Molteplici sono i rischi alla propria sicurezza che una azienda deve tenere in considerazione e che deve cercare di rendere il più basso possibile. Oltre al furto di identità, infatti, la contaminazione tramite virus o un attacco hacker teso allo spionaggio dei processi produttivi, delle strategie di marketing o del know-how potrebbero arrecare danni enormi all’azienda, così come il danneggiamento dei sistemi di archiviazione. Gestire efficacemente i rischi derivanti dal mondo online, inoltre, comprende il monitoraggio del livello di sicurezza di tutti i devices aziendali, anche attraverso la protezione firewall.

È opportuno ricorrere ad aziende che eroghino security management services

I rischi per la sicurezza derivano non solo da internet ma anche da situazioni offline, come il furto o l’accesso in aree protette di persone non autorizzate ed il security management deve, pertanto, tenere in considerazione anche tali eventualità.

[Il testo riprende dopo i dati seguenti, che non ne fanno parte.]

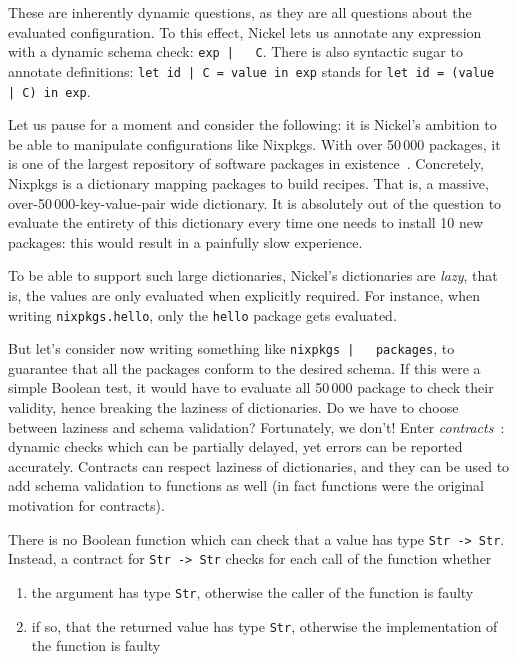 \documentclass[sigplan,10pt,review,anonymous]{acmart}
\newcommand{\unsure}[2][1=]{}
\newcommand{\nickel}[1]{\lstinline[language=nickel]{#1}}
\begin{document}
These are inherently dynamic questions, as they are all questions
about the evaluated configuration. To this effect, Nickel lets us
annotate any expression with a dynamic schema check: \nickel{exp |
  C}. There is also syntactic sugar to annotate definitions:
\nickel{let id | C = value in exp} stands for \nickel{let id = (value
  | C) in exp}.\unsure{This point used to be made, do we want to
  reinsert it? However, Nickel programs are of a special kind: they are usually
simple, terminating programs that run on fixed inputs. Correctness errors will
show up at evaluation anyway, or will not matter (dead code).}

Let us pause for a moment and consider the following: it is Nickel's
ambition to be able to manipulate configurations like Nixpkgs. With
over 50\,000 packages, it is one of the largest repository of software
packages in existence~\cite{repology}. Concretely, Nixpkgs is a
dictionary mapping packages to build recipes. That is, a massive,
over-50\,000-key-value-pair wide dictionary. It is absolutely out of the
question to evaluate the entirety of this dictionary every time one
needs to install 10 new packages: this would result in a painfully
slow experience.

To be able to support such large dictionaries, Nickel's dictionaries
are \emph{lazy}, that is, the values are only evaluated when
explicitly required. For instance, when writing
\hbox{\nickel{nixpkgs.hello},} only the \nickel{hello} package gets
evaluated.

But let's consider now writing something like \nickel{nixpkgs |
  packages}, to guarantee that all the packages conform to the desired
schema. If this were a simple Boolean test, it would have to evaluate
all 50\,000 package to check their validity, hence breaking the
laziness of dictionaries. Do we have to choose between laziness and
schema validation? Fortunately, we don't! Enter
\emph{contracts}~\cite{FindlerFelleisenHOContracts}: dynamic checks
which can be partially delayed, yet errors can be reported
accurately. Contracts can respect laziness of dictionaries, and they
can be used to add schema validation to functions as well (in fact
functions were the original motivation for contracts).

There is no Boolean function which can check that a value has type
\nickel{Str -> Str}. Instead, a contract for \nickel{Str -> Str}
checks for each call of the function whether
\begin{enumerate}
\item the argument has type \nickel{Str}, otherwise the caller of the
  function is faulty
\item if so, that the returned value has type \nickel{Str}, otherwise
  the implementation of the function is faulty
\end{enumerate}
\end{document}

Come creare una strategia efficace? È anzitutto indispensabile la conduzione di una analisi approfondita delle strutture aziendali, sia fisiche che online onde valutare criticità e rischi, per poi pianificare una strategia che preveda tra, l’altro, l’adeguamento dei sistemi ad un maggiore livello di protezione: è opportuno, dunque, individuare aziende che si occupino di security management capaci di offrire soluzioni personalizzabili.